I'm in the process of completing my first reno on an IP. I was wondering how depreciation on the renovated items can be claimed?
Any assistance would be much appreciated.
Thanks in advance!
part of this depends on the situation, are you renovating prior to first rental? in between leases?
ATO has some downloadable PDF files which discuss this and provide tables to guide you on what categories of items are depreciated or claimed over what period
quote from ATO site
"
There are two categories of rental property expenses you can claim:
- expenses for which you can claim an immediate deduction in the income year you paid them, like council rates, repairs, insurance and loan interest, and
- expenses that are deductible over a number of years like borrowing costs, creating structural improvements and costs of depreciating assets.
You can’t claim costs associated with acquiring or disposing of a property, but they may form part of the cost base of the property for capital gains tax purposes.
Renovation costs and costs to repair damage, defects or deterioration upon purchasing a property cannot be claimed as an immediate deduction. These costs are capital expenditure and generally must be claimed as either decline in value deductions over the asset’s effective life, or as capital works deductions over 25 or 40 years.'
Thanks for your response.
The nature of my renovations would be classed as "initial repairs" therefore they would be considered capital expenditure.

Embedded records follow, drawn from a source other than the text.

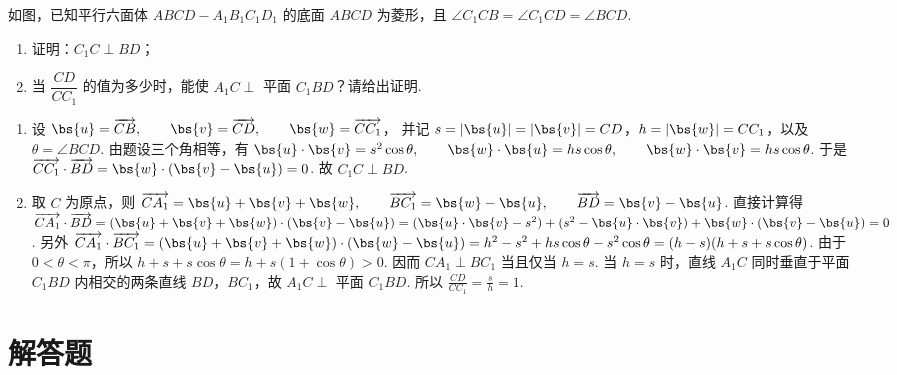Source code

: \reuseproblemnumber
\begin{problem}[乙]
如图，已知平行六面体 \(ABCD - A_{1}B_{1}C_{1}D_{1}\) 的底面 \(ABCD\) 为菱形，且 \(\angle C_{1}CB = \angle C_{1}CD = \angle BCD\).

\begin{enumerate}
\item 证明：\(C_{1}C \perp BD\)；
\item 当 \(\dfrac{CD}{CC_{1}}\) 的值为多少时，能使 \(A_{1}C \perp\) 平面 \(C_{1}BD\)？请给出证明.
\end{enumerate}

\begingroup
\leftskip=0pt\relax
\rightskip=0pt\relax
{}
\endgroup
\end{problem}

\begin{solution}
\begin{enumerate}
\item 设
\(
\bs{u}=\overrightarrow{CB},\qquad \bs{v}=\overrightarrow{CD},\qquad \bs{w}=\overrightarrow{CC_{1}}
\)，
并记 \(s=|\bs{u}|=|\bs{v}|=CD\)，\(h=|\bs{w}|=CC_{1}\)，以及 \(\theta=\angle BCD\). 由题设三个角相等，有
\(
\bs{u}\cdot\bs{v}=s^{2}\cos\theta,\qquad
\bs{w}\cdot\bs{u}=hs\cos\theta,\qquad
\bs{w}\cdot\bs{v}=hs\cos\theta
\).
于是
\(
\overrightarrow{CC_{1}}\cdot\overrightarrow{BD}
=\bs{w}\cdot(\bs{v}-\bs{u})
=0
\).
故 \(C_{1}C\perp BD\).

\item 取 \(C\) 为原点，则
\(
\overrightarrow{CA_{1}}=\bs{u}+\bs{v}+\bs{w},\qquad
\overrightarrow{BC_{1}}=\bs{w}-\bs{u},\qquad
\overrightarrow{BD}=\bs{v}-\bs{u}
\).
直接计算得
\(
\overrightarrow{CA_{1}}\cdot\overrightarrow{BD}
=(\bs{u}+\bs{v}+\bs{w})\cdot(\bs{v}-\bs{u})
=(\bs{u}\cdot\bs{v}-s^{2})+(s^{2}-\bs{u}\cdot\bs{v})+\bs{w}\cdot(\bs{v}-\bs{u})=0
\).
另外
\(\overrightarrow{CA_{1}}\cdot\overrightarrow{BC_{1}}=(\bs{u}+\bs{v}+\bs{w})\cdot(\bs{w}-\bs{u})=h^{2}-s^{2}+hs\cos\theta-s^{2}\cos\theta=(h-s)(h+s+s\cos\theta)\).
由于 \(0<\theta<\pi\)，所以 \(h+s+s\cos\theta=h+s(1+\cos\theta)>0\). 因而 \(CA_{1}\perp BC_{1}\) 当且仅当 \(h=s\). 当 \(h=s\) 时，直线 \(A_{1}C\) 同时垂直于平面 \(C_{1}BD\) 内相交的两条直线 \(BD\)，\(BC_{1}\)，故
\(
A_{1}C\perp\text{ 平面 }C_{1}BD
\).
所以
\(
\frac{CD}{CC_{1}}=\frac{s}{h}=1
\).
\end{enumerate}
\end{solution}

\section{解答题}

Is the only way to obtain a depreciation schedule is via a quantity surveyor? Are there any other options available?
Thanks
If you are trying to get the full picture (property+renovations) then you probably need a quantity surveyor the estimate the original cost and age of the base property and include current reno (assume real cost of that was tracked).
If you are just talking about your reno costs then you could do it yourself in Excel but would need to get the ATO doc to correctly categorise aspects of the reno for you capital works deduction……or just add it to the price of property to reduce CGT down the track when you sell (dont know how much we are talking about)
My understanding is that the reno can be depreciated by your accountant based on cost of the renos, but the rest of the property you will need as QS.